I decided to give away a warm down vest I had, a couple of years old but in excellent condition and sure to offer an extra layer of insulation to someone, even if they slept indoors at night, who might be forced to be outside all day long in this sub-zero weather. For fours days, I drove around the parts of my neighborhood I knew I would normally find the regulars, those I see on my daily trips to the grocery store, the bank, the coffee shop.
Initially, I thought I would find someone familiar to me and give it to them, my mind’s eye envisioned a man and I rationalized that giving something with high street value might put a woman at greater risk for theft or worse. This caused me deeper exploration and I felt sick that even a gift could unleash the forces of misogyny. The more I thought about who to give my vest to, the more disgusted at my unconscious mental list of qualifications I became.
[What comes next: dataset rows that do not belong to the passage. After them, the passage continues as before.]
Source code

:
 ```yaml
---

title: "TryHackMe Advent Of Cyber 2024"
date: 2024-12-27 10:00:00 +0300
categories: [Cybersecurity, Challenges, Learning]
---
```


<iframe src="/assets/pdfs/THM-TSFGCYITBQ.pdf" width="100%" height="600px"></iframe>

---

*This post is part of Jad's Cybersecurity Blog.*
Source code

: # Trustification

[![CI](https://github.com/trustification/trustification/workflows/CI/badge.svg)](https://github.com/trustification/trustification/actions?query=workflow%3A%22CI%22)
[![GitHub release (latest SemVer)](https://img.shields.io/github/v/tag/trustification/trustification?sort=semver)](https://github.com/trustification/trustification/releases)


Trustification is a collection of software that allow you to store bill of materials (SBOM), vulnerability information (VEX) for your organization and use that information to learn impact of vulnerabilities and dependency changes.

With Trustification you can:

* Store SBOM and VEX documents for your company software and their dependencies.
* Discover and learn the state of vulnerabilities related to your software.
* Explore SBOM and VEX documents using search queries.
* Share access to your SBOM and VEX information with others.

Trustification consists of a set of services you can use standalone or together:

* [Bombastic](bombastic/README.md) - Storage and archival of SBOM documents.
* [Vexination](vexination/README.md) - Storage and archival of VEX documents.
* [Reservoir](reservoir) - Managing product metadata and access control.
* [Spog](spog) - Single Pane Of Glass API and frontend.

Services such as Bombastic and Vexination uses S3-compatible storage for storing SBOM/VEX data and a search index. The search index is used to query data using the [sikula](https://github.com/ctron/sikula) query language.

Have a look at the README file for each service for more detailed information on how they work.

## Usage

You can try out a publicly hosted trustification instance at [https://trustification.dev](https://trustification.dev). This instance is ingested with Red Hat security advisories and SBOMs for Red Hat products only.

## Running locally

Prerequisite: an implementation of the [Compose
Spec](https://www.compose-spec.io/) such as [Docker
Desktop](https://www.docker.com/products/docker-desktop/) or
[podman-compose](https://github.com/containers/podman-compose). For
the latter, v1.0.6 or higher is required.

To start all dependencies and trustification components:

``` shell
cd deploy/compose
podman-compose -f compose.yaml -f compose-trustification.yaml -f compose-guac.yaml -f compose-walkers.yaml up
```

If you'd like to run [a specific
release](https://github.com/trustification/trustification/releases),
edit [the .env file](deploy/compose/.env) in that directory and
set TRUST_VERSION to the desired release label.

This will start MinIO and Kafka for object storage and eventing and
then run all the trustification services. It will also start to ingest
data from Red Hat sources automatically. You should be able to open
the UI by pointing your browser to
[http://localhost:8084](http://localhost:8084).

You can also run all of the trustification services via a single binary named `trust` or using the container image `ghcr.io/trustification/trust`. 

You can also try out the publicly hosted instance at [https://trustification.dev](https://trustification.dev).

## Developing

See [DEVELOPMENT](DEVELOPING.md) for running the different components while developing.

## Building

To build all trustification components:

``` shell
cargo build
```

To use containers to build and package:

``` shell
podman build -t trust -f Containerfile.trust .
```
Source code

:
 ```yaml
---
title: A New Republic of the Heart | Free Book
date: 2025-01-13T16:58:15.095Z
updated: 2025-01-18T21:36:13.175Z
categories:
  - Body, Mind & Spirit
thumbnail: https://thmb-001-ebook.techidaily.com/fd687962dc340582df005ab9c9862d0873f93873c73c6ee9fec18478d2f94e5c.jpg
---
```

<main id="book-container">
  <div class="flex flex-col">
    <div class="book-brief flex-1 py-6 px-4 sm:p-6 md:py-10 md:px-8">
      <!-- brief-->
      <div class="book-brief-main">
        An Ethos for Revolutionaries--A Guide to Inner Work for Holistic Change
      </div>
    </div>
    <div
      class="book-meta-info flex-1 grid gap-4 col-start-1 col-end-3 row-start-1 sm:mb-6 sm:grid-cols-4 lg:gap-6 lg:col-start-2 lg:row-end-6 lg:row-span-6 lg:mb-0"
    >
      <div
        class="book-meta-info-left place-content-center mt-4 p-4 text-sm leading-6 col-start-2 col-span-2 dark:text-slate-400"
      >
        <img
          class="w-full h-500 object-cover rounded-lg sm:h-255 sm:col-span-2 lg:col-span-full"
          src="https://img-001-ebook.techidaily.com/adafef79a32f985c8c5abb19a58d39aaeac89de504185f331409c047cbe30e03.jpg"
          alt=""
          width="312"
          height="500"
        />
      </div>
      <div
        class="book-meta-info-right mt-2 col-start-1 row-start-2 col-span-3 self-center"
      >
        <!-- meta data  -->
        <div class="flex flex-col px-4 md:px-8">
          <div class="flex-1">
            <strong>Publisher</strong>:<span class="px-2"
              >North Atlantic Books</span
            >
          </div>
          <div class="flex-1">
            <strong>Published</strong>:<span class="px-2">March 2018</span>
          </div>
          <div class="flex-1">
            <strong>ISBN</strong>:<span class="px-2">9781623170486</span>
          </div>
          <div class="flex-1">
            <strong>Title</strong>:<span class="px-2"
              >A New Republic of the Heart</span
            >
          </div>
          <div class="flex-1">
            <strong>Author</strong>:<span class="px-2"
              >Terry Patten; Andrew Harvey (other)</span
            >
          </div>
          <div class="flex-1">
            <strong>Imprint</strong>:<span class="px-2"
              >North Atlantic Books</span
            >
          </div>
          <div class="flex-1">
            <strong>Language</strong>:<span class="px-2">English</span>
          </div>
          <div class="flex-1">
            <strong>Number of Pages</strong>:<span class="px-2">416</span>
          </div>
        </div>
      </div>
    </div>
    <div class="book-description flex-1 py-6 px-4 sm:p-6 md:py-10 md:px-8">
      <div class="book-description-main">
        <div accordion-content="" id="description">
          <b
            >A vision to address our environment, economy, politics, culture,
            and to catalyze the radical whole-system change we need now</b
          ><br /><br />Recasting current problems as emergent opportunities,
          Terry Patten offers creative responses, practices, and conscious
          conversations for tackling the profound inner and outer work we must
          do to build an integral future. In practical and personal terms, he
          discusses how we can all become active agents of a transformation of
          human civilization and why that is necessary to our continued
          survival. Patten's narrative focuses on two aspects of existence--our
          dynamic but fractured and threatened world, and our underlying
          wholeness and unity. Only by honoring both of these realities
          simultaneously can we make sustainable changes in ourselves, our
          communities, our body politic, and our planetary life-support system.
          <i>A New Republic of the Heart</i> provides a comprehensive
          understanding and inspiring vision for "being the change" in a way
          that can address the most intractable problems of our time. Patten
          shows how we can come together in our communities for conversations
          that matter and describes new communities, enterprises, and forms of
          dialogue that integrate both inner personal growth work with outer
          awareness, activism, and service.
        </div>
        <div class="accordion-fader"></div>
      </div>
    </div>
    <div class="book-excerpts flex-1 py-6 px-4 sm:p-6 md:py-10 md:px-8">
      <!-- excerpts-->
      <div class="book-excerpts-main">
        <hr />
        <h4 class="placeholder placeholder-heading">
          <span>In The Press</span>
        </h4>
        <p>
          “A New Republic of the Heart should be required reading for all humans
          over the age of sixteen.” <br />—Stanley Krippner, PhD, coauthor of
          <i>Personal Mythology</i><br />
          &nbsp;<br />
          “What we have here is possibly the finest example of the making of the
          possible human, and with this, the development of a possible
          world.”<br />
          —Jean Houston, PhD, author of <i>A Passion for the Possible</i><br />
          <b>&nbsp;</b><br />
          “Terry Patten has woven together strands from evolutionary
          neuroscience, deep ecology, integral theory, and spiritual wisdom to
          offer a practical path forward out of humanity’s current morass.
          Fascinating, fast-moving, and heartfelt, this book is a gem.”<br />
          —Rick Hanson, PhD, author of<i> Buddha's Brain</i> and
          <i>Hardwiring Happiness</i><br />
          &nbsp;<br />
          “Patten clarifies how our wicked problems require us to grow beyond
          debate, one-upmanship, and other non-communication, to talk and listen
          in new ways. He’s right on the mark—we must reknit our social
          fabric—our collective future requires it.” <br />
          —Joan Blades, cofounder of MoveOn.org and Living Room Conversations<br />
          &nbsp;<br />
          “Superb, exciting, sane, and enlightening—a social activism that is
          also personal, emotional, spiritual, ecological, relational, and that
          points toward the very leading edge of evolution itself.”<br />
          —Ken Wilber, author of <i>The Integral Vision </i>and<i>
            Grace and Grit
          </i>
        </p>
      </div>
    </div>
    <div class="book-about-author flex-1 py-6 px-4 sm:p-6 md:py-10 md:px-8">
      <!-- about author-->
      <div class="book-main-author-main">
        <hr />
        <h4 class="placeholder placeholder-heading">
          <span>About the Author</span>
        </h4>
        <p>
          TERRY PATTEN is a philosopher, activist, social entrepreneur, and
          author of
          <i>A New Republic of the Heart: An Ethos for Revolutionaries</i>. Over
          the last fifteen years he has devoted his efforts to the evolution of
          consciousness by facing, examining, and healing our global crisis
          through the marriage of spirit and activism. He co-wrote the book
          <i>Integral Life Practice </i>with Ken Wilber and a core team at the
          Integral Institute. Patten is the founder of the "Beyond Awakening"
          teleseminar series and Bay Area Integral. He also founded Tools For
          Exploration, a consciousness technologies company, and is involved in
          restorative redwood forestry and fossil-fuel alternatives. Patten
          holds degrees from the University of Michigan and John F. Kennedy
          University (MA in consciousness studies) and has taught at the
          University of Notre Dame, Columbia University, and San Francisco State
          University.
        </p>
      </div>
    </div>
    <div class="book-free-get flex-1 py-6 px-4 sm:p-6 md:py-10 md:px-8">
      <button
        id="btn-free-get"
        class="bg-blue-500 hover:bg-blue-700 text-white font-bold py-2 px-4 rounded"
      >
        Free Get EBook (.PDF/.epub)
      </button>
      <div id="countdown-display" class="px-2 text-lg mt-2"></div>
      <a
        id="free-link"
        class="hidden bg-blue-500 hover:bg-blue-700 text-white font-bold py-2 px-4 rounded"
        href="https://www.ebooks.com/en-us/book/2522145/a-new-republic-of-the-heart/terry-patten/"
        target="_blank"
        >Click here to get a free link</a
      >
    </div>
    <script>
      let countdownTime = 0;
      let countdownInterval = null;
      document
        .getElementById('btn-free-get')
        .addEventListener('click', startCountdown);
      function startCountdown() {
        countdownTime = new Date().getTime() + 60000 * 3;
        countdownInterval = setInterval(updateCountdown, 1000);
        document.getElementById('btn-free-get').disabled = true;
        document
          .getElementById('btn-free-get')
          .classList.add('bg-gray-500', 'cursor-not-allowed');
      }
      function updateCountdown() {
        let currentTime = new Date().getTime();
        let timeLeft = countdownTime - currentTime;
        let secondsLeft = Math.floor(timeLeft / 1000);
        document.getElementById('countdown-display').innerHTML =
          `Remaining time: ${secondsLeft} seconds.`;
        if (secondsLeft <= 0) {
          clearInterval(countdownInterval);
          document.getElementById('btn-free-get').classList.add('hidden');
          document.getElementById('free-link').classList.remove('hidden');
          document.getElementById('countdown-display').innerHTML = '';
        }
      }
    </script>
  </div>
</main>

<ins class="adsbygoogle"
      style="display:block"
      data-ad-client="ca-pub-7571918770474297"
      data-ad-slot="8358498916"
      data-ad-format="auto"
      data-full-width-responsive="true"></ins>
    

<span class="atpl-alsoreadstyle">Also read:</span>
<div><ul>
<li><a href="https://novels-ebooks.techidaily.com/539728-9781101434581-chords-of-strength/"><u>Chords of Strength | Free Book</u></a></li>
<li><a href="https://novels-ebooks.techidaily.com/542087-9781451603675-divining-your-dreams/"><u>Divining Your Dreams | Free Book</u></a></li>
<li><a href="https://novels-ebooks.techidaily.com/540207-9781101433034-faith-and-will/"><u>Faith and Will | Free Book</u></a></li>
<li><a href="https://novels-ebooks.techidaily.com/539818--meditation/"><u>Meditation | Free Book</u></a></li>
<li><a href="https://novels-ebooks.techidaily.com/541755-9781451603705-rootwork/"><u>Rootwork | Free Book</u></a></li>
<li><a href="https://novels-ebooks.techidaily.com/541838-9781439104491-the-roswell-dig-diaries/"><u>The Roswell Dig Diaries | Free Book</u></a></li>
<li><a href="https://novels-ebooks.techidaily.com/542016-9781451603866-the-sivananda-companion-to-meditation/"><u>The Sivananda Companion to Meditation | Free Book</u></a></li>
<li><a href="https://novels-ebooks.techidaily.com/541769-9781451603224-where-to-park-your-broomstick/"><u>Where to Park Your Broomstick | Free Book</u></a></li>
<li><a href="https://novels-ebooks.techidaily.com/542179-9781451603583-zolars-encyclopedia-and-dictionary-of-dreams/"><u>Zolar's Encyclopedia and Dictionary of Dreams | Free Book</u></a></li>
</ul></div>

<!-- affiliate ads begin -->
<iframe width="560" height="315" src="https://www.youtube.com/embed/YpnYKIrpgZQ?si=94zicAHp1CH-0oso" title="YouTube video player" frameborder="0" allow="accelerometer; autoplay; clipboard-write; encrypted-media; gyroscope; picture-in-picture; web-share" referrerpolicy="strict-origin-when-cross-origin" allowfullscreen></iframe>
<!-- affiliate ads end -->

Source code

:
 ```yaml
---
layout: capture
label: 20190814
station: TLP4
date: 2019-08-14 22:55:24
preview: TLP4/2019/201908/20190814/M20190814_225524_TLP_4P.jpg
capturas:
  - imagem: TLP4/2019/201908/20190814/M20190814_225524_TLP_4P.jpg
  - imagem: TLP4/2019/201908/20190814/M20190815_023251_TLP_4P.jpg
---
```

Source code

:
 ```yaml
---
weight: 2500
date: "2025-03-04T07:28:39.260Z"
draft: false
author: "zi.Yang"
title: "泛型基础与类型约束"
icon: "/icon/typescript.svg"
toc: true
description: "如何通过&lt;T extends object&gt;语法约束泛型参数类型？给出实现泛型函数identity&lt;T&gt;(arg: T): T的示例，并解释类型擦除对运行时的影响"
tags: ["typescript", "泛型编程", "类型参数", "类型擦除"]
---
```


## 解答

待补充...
I stopped trolling the Main Street area and headed to the Downtown Eastside, the area of greatest need and target of the greatest judgment. I searched the low track prostitute strolls in the early morning, knowing these women were freezing – but I found none. Adjusting my goal, I began to look for anyone who seemed needy, but I saw no one on the streets, though it was now past nine. I began to feel foolish, my little vest so pathetic, my so-called gift so insignificant and useless to deal with this far-reaching problem of poverty in our city.
I wish I had a poignant ending to share, but I don’t. Tonight, it’s going down to -12, with a wind chill of -19. and I will find some shivering soul to make use of my vest before nightfall, because they can’t all be in shelters, they’re out there, freezing. And I’ll make a plan to do more.
Note: two hours after I posted this, I heard that a homeless woman had died early this morning on the streets of Vancouver, her small makeshift shelter set alight in her attempts to maintain a small campfire to stay warm.